Nesta quarta-feira (22), o dólar à vista (USDBRL) terminou as negociações a R$ 4,9740, em estabilidade, no menor nível desde meados de 2024.
O movimento destoou do desempenho da moeda no exterior. Por volta das 17h (horário de Brasília), o DXY, indicador que compara o dólar a uma cesta de seis divisas globais, como euro e libra, operava com alta de 0,22%, aos 98,616 pontos.
O que mexeu com o dólar hoje?
O mercado de câmbio continuou a monitorar os desdobramentos nas negociações de paz no Oriente Médio.
Ontem (21), o presidente norte-americano, Donald Trump, anunciou a prorrogação do cessar-fogo com o Irã até a conclusão das negociações entre os países, ou seja, por tempo indeterminado. No entanto, a Axios revelou que o cessar-fogo deve durar apenas de 3 a 5 dias, citando uma fonte da Casa Branca.
Em resposta, o Irã divulgou um vídeo ironizando o acordo.
A imprensa internacional afirma que o Irã aguarda o fim do bloqueio dos EUA aos portos iranianos para retomar as conversas com os EUA. Além disso, a Guarda Revolucionária Islâmica do Irã (IRGC, na sigla em inglês) afirmou ter apreendido duas embarcações no Estreito de Ormuz e teria atacado outros navios que circulavam na via marítima.
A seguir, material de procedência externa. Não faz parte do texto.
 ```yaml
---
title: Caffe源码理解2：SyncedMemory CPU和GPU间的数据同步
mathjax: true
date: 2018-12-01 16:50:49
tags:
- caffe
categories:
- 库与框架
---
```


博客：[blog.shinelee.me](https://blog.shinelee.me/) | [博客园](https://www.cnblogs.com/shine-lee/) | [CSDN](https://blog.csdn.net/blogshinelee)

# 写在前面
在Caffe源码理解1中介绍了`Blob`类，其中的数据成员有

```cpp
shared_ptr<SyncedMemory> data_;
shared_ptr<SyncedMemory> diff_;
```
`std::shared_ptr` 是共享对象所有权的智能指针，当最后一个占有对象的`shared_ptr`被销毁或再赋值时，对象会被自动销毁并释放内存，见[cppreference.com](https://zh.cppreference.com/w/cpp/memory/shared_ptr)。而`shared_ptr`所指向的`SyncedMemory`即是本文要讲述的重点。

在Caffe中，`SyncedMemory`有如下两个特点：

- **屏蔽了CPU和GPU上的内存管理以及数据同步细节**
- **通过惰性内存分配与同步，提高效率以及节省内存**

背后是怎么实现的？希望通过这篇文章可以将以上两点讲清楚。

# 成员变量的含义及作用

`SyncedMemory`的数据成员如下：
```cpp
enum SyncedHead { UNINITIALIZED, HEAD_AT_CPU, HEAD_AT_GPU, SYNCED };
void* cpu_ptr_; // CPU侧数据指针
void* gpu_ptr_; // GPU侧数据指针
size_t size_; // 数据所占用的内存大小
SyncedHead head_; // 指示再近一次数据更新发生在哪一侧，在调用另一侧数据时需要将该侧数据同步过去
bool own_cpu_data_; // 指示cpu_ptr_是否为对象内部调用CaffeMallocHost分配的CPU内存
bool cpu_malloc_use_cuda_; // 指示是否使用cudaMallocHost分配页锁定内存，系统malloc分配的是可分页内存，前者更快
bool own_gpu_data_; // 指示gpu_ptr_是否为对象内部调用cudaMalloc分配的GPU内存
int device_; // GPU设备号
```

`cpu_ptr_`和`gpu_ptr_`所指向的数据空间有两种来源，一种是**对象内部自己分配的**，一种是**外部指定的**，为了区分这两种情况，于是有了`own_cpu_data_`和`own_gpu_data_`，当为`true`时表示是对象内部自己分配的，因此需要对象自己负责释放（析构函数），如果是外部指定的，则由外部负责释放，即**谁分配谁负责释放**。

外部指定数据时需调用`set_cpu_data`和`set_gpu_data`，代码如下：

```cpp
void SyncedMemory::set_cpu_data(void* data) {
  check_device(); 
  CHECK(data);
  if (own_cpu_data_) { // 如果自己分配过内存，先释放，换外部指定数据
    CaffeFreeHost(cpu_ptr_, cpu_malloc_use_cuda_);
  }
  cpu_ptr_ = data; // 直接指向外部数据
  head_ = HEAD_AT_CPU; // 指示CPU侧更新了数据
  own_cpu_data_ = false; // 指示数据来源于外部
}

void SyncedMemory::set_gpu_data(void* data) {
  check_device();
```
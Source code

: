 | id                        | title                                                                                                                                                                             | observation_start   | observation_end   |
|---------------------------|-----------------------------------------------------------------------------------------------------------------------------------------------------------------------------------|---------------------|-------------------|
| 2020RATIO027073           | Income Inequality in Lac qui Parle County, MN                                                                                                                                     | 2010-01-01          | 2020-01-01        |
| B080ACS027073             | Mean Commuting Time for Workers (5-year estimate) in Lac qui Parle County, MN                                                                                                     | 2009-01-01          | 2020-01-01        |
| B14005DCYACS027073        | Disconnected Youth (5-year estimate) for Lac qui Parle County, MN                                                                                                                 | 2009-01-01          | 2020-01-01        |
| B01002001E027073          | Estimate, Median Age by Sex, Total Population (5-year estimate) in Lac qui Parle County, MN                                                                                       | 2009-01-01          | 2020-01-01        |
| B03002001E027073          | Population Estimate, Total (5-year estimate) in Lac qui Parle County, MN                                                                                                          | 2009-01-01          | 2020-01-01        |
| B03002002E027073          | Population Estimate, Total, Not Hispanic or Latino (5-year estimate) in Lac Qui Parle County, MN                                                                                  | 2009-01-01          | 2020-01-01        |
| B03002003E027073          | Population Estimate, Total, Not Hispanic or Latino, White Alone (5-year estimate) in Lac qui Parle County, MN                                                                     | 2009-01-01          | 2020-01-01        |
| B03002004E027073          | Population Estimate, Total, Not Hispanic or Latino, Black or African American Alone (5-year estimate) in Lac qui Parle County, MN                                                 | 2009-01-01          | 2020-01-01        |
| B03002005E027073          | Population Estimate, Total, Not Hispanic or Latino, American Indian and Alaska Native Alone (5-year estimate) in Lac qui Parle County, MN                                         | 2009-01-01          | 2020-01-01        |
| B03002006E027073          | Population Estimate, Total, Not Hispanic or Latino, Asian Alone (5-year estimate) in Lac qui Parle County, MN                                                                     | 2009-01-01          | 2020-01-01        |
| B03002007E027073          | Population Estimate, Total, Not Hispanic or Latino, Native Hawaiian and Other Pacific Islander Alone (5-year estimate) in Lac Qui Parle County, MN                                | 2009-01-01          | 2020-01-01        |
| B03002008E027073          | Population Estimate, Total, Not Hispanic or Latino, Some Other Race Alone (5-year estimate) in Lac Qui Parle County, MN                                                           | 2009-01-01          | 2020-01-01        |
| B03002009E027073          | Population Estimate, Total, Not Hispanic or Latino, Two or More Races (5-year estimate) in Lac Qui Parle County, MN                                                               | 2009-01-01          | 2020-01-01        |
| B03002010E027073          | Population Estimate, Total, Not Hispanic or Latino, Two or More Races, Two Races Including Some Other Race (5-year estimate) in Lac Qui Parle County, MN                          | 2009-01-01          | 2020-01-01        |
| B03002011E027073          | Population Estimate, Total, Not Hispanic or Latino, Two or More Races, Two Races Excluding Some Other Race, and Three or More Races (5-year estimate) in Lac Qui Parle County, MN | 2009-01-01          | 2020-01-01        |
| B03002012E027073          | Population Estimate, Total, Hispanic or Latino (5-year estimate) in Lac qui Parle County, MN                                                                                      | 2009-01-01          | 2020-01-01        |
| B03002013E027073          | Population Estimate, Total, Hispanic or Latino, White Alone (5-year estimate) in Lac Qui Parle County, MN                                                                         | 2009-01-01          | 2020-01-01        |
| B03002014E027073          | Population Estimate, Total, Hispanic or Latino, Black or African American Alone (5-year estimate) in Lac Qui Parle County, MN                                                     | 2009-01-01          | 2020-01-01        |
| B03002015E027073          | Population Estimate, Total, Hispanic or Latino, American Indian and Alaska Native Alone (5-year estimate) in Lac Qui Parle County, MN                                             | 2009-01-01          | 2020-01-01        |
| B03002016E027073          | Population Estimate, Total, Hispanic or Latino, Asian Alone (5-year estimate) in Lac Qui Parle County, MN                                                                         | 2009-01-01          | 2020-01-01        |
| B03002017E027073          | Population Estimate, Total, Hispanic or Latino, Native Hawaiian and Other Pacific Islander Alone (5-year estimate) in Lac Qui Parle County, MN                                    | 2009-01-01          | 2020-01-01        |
Informações divergentes também foram apresentadas em relação às próximas negociações: ao New York Post, Trump disse que “boas notícias” podem acontecer já na sexta-feira (24), enquanto a agência de notícias iraniana Tasnim afirma que Teerã não tem, por enquanto, intenção de negociar no fim da semana.
Já no final da tarde, a Casa Branca disse que ainda espera uma resposta dos iranianos. Em coletiva de imprensa, a secretária de imprensa, Karoline Leaviatt, disse que “há divisões internas na liderança do Irã”, o que torna uma mensagem unificada mais difícil.
Com isso, o dólar ganhou força no exterior. Na avaliação de Bruno Shahini, especialista em investimentos da Nomad, a estabilidade de divisa norte-americana ante o real, por sua vez, deve-se a um movimento de ajuste após a apreciação recente da moeda brasileira, mesmo em um ambiente de menor aversão a risco.
“Apesar do petróleo ainda elevado — com o Brent acima de US$ 100 — e das tensões persistentes no Estreito de Ormuz, o mercado não entrou em modo defensivo novamente e ainda opera com apetite de risco renovado”, afirmou o especialista, em nota.
O diferencial de juros também continuam limitando movimentos mais intensos do dólar ante o real, segundo Shahini, e mantém a divisa dentro de uma dinâmica de consolidação em torno do patamar de R$ 5,00.